Work required: Every line from the one containing "looking for new" to the one containing "#### Postman and newman -> integration tests" in the records below, both included, must be set down exactly, and no other line.

Given information:

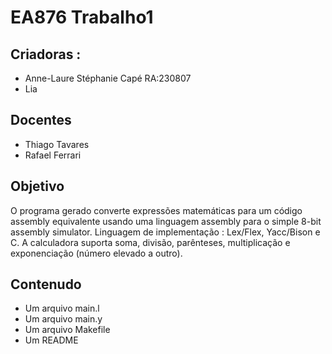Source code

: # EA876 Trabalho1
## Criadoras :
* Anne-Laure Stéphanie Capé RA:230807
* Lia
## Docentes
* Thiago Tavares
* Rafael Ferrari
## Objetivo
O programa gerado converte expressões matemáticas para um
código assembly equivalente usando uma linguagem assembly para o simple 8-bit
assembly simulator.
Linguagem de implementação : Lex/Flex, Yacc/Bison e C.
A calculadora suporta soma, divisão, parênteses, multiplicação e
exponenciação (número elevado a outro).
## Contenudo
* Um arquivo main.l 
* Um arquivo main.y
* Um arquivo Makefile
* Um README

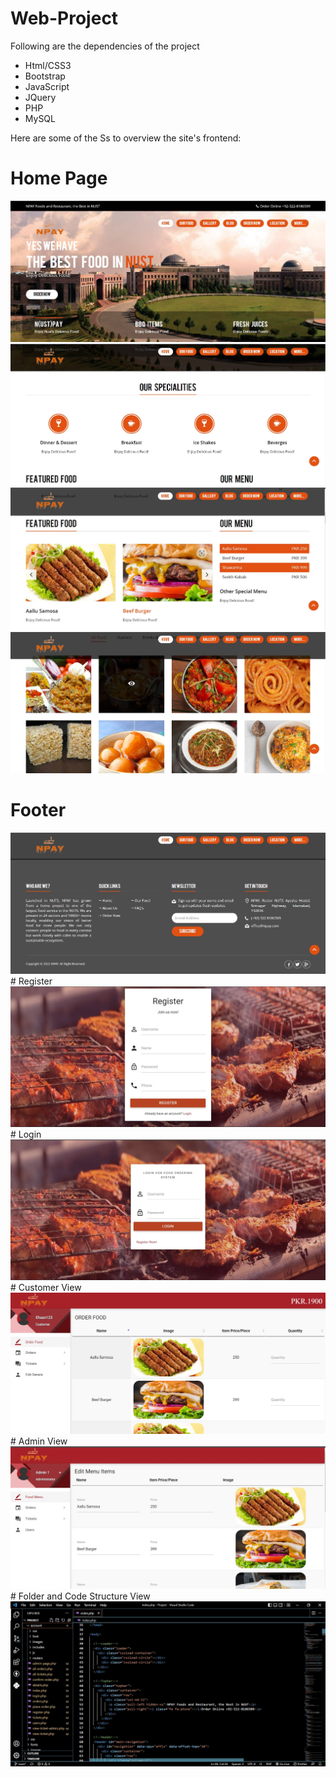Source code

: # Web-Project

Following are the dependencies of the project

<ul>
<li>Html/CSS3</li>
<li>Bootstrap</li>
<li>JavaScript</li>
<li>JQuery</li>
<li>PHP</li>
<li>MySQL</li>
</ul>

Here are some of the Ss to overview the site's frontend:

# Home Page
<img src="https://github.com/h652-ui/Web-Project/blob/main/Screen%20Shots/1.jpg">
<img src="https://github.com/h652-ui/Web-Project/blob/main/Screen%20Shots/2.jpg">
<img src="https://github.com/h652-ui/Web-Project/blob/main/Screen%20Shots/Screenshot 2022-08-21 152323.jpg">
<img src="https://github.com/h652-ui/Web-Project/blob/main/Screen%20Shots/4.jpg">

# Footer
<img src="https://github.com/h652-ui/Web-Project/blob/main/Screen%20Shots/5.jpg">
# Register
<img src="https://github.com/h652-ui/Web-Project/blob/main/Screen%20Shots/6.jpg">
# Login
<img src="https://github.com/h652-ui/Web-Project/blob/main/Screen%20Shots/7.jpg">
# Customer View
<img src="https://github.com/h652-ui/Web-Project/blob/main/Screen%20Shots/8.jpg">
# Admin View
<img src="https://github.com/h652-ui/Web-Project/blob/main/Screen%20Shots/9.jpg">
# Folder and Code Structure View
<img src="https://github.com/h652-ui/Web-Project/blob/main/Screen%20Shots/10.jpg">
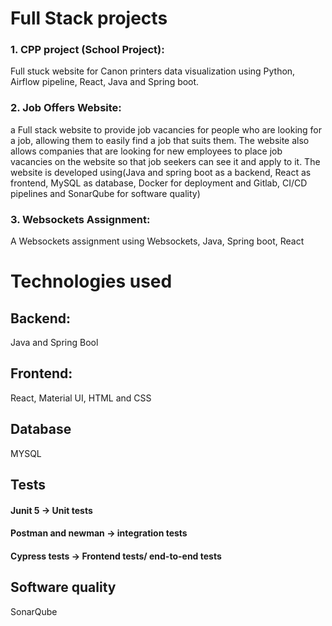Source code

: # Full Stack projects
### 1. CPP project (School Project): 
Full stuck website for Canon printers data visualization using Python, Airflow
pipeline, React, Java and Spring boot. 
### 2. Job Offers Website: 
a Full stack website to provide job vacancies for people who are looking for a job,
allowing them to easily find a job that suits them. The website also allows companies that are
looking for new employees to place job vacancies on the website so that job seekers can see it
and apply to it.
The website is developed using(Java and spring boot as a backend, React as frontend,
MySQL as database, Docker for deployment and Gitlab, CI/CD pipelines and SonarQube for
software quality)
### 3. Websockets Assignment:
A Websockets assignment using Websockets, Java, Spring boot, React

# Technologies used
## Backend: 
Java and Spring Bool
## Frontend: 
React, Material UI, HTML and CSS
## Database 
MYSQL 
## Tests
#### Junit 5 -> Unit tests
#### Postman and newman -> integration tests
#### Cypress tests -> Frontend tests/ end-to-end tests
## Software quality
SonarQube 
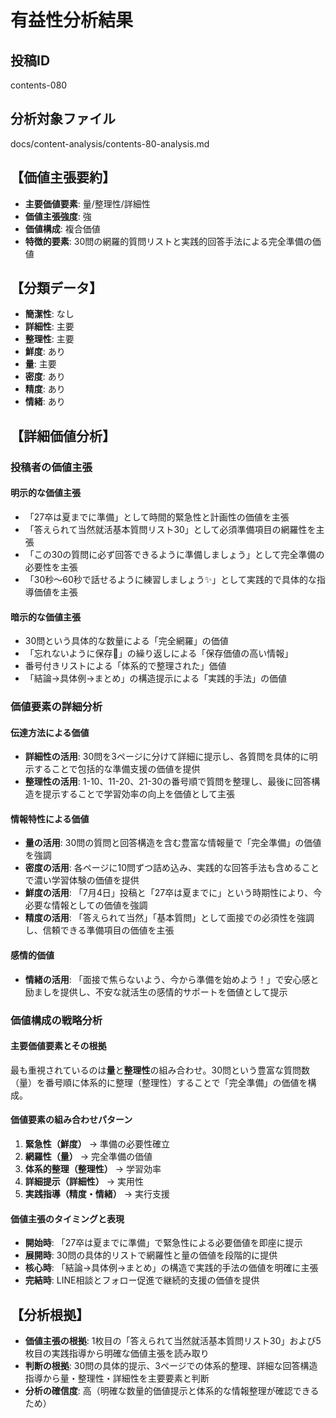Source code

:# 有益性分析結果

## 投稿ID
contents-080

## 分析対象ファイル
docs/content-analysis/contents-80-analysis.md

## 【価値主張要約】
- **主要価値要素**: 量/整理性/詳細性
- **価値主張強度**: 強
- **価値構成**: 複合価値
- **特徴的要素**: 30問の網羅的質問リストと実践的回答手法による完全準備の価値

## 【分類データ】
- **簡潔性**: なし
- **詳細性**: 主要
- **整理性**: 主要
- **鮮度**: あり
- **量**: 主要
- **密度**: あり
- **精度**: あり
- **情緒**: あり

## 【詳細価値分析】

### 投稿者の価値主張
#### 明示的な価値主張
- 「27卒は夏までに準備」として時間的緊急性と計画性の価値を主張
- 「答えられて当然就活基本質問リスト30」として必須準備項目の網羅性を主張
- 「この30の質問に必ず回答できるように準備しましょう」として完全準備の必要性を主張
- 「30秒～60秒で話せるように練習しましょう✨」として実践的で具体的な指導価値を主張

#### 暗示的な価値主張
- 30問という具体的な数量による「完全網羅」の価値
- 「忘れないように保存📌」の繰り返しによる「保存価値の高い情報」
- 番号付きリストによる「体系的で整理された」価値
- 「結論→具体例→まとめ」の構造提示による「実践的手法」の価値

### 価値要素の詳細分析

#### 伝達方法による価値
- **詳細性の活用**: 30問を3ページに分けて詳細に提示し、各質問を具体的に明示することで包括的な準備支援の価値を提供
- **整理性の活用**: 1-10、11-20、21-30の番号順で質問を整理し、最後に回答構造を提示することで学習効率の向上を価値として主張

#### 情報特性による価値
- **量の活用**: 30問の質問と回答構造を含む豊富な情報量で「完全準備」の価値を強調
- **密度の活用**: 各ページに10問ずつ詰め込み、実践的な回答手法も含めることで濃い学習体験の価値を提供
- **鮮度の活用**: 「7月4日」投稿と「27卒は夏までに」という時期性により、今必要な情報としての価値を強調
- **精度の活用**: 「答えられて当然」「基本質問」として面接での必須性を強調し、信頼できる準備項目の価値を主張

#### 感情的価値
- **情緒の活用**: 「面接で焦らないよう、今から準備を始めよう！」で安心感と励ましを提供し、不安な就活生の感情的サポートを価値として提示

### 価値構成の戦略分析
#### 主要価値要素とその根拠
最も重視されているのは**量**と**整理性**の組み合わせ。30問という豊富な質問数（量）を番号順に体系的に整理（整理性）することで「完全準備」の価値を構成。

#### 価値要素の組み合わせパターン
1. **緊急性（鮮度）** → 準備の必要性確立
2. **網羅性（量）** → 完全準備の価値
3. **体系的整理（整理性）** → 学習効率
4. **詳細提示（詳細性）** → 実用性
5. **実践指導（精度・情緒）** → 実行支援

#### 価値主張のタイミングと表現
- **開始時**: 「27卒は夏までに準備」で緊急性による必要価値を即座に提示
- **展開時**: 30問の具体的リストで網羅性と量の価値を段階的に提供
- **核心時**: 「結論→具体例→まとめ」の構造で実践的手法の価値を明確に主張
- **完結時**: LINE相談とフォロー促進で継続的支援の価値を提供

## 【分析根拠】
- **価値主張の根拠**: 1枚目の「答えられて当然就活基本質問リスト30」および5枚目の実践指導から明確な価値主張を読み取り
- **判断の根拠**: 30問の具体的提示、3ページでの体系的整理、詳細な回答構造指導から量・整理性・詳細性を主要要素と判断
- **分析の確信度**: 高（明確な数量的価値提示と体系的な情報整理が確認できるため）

Response below:
looking for new employees to place job vacancies on the website so that job seekers can see it
and apply to it.
The website is developed using(Java and spring boot as a backend, React as frontend,
MySQL as database, Docker for deployment and Gitlab, CI/CD pipelines and SonarQube for
software quality)
### 3. Websockets Assignment:
A Websockets assignment using Websockets, Java, Spring boot, React

# Technologies used
## Backend: 
Java and Spring Bool
## Frontend: 
React, Material UI, HTML and CSS
## Database 
MYSQL 
## Tests
#### Junit 5 -> Unit tests
#### Postman and newman -> integration tests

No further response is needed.